113005_WS.JPGWhat are the motives for covering a song? Coolfer liked the theory of the Village Voice's Nick Catucci: To honor the original, to recontextualize it or because the original isn't good enough.

So why did The White Stripes cover Tegan and Sara's "Walking With A Ghost"? Catucci guesses the cover comes from a desire to "lay claim to the song, as if, played primitively, it proves Tegan and Sara were somehow honoring Jack White." Seeing as how Tegan and Sara is among the most unmentionable rock bands of the decade, Coolfer could be sold on the idea that they chose to cover the song because it isn't very good in the first place.

There are a few other obvious reasons to cover songs. One is for money, as some cities' music scene can't support much else than cover bands.

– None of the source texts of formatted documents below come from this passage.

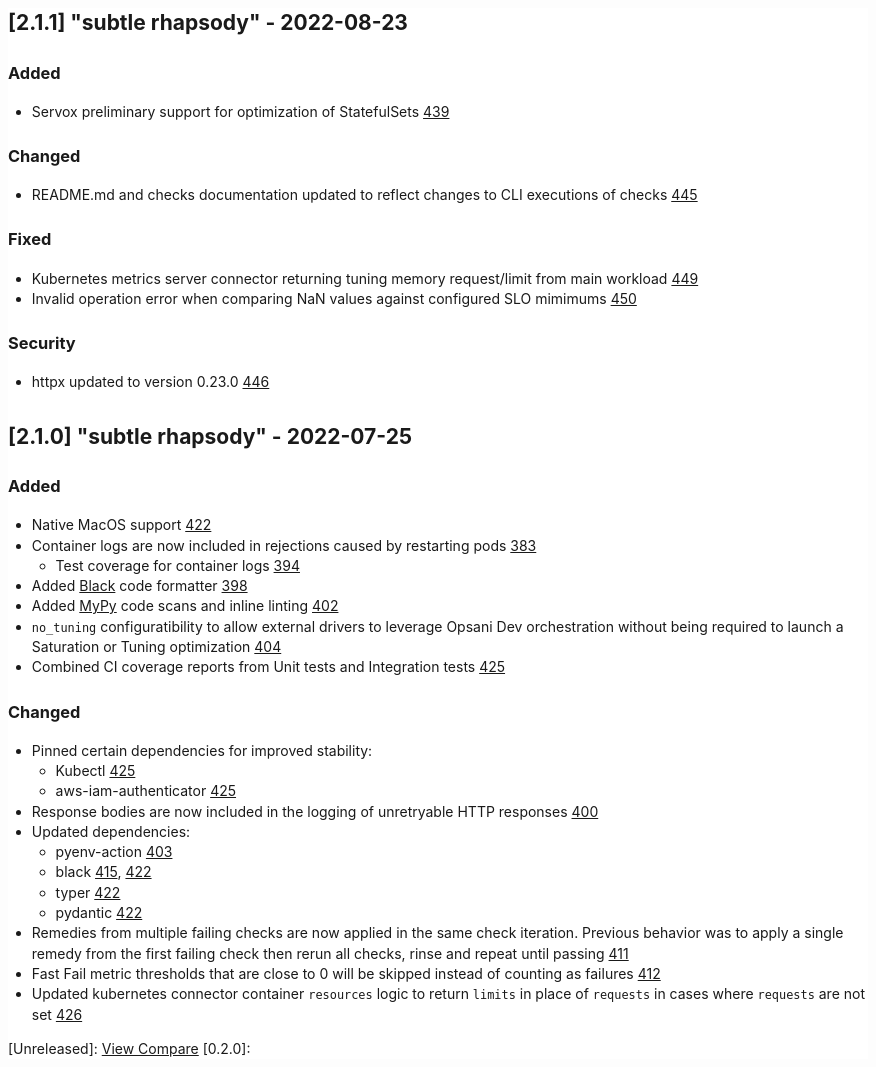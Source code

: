 
## [2.1.1] "subtle rhapsody" - 2022-08-23

### Added

- Servox preliminary support for optimization of StatefulSets [439](https://github.com/opsani/servox/pull/439)

### Changed

- README.md and checks documentation updated to reflect changes to CLI executions of checks [445](https://github.com/opsani/servox/pull/445)

### Fixed

- Kubernetes metrics server connector returning tuning memory request/limit from main workload [449](https://github.com/opsani/servox/pull/449)
- Invalid operation error when comparing NaN values against configured SLO mimimums [450](https://github.com/opsani/servox/pull/450)

### Security

- httpx updated to version 0.23.0 [446](https://github.com/opsani/servox/pull/446)

## [2.1.0] "subtle rhapsody" - 2022-07-25

### Added

- Native MacOS support [422](https://github.com/opsani/servox/pull/422)
- Container logs are now included in rejections caused by restarting pods [383](https://github.com/opsani/servox/pull/383)
  - Test coverage for container logs [394](https://github.com/opsani/servox/pull/394/files)
- Added [Black](https://github.com/psf/black) code formatter [398](https://github.com/opsani/servox/pull/398)
- Added [MyPy](https://github.com/python/mypy) code scans and inline linting [402](https://github.com/opsani/servox/pull/402)
- `no_tuning` configuratibility to allow external drivers to leverage Opsani Dev orchestration without being required to launch a Saturation or Tuning optimization [404](https://github.com/opsani/servox/pull/404)
- Combined CI coverage reports from Unit tests and Integration tests [425](https://github.com/opsani/servox/pull/425)

### Changed

- Pinned certain dependencies for improved stability:
  - Kubectl [425](https://github.com/opsani/servox/pull/425)
  - aws-iam-authenticator [425](https://github.com/opsani/servox/pull/425)
- Response bodies are now included in the logging of unretryable HTTP responses [400](https://github.com/opsani/servox/pull/400)
- Updated dependencies:
  - pyenv-action [403](https://github.com/opsani/servox/pull/403)
  - black [415](https://github.com/opsani/servox/pull/415), [422](https://github.com/opsani/servox/pull/422)
  - typer [422](https://github.com/opsani/servox/pull/422)
  - pydantic [422](https://github.com/opsani/servox/pull/422)
- Remedies from multiple failing checks are now applied in the same check iteration. Previous behavior was to apply a single remedy from the first failing check then rerun all checks, rinse and repeat until passing [411](https://github.com/opsani/servox/pull/411)
- Fast Fail metric thresholds that are close to 0 will be skipped instead of counting as failures [412](https://github.com/opsani/servox/pull/412)
- Updated kubernetes connector container `resources` logic to return `limits` in place of `requests` in cases where `requests` are not set [426](https://github.com/opsani/servox/pull/426)


[Unreleased]: [View Compare](https://github.com/opsani/servox/compare/v0.2.0...HEAD) [0.2.0]:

Another is for cred, which would explain all the Velvet Underground and Joy Division covers.

Pretty much unrelated:

The Covers Project is building a database of cover songs to create cover chains ("a set of songs in which each recording is a cover of a recording by the artist who covered the preceding song").
• Wikipedia has an entry on cover songs as well as a guess on the origin of the term.
• The entry at Reference.com has a few ideas about the origin of the term, plus a lot of history.
• Metallica World has a list of the songs Metallica has covered...and there's a lot of them.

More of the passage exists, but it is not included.